Susceptors have been used in conventional microwave heating packages to enhance the heating, browning, and/or crisping of food items. A susceptor generally comprises a thin layer of microwave energy interactive material (generally less than about 100 angstroms in thickness, for example, from about 60 to about 100 angstroms in thickness, and having an optical density of from about 0.15 to about 0.35, for example, about 0.21 to about 0.28) that tends to absorb at least a portion of impinging microwave energy and convert it to thermal energy (i.e., heat) at the interface with the food item. Susceptors are typically supported on a microwave energy transparent substrate, for example, a polymer film, thereby collectively forming a “susceptor film”. Susceptor films, in turn, are often joined to a dimensionally stable supporting material (or “support”), for example, paper or paperboard (“moisture-containing supports” or “fiber-based supports”), to collectively define a “supported susceptor film”.
Supported susceptor films may be used alone or in combination with numerous other materials to form various microwave heating constructs. However, when the exposed side of the moisture-containing support is joined to another layer using a continuous layer of adhesive, the resulting structure may tend to delaminate during heating.

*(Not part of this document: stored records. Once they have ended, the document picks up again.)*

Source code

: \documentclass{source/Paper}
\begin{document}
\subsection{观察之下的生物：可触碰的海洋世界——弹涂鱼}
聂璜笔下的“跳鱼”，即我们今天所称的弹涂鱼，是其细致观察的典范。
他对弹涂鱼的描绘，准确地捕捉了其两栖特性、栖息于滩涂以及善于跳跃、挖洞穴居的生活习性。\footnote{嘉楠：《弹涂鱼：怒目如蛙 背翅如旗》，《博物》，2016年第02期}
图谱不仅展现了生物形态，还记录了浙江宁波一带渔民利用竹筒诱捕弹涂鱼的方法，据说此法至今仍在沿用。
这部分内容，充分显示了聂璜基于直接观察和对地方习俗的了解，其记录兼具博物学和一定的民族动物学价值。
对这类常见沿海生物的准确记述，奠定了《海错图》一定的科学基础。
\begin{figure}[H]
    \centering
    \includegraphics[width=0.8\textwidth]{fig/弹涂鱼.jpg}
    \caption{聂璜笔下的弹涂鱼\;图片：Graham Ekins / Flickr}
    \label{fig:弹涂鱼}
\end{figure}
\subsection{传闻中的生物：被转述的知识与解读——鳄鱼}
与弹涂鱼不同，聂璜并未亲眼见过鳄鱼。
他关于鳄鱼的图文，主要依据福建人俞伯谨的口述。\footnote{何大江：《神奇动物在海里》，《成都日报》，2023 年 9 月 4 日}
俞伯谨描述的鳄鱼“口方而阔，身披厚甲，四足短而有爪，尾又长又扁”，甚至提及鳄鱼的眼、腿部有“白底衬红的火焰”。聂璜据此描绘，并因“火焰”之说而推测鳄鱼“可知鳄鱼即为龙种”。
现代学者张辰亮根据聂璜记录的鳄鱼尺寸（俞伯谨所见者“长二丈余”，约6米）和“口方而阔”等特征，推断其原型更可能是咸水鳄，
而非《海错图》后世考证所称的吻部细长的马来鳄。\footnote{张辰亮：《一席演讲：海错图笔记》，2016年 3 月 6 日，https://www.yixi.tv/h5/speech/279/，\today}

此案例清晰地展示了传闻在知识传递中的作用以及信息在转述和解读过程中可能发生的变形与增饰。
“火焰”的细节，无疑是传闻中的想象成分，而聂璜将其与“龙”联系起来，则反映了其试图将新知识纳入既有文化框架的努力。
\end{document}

While not wishing to be bound by theory, it is believed that during heating, the moisture in the moisture-containing support is released as water vapor, which exerts a pressure on the adjacent layers of the structure. With no path for the water vapor to escape, the layers of the structure tend to delaminate and loft away from one another. In some cases, this lofting or pillowing of the structure can cause the food item seated on the structure to be turned over or toppled undesirably. This phenomenon has been observed both when the supported susceptor film has been joined to another fiber-based layer and when the supported susceptor film has been joined to another polymer film layer.
It is known that structures with more than one susceptor may generate more heat than structures with a single susceptor. Thus, in such multi-susceptor structures, the risk of delamination may be amplified. For example, where a structure comprises a pair of susceptor films joined to opposite sides of a support layer (e.g., paper or paperboard) using continuous layers of adhesive (as is needed to stabilize the susceptor film), the structure may tend to delaminate or rupture upon heating. Thus, there remains a need for a multi-susceptor structure that resists unintentional, uncontrolled delamination during use. There also remains a need for a method of making such a structure.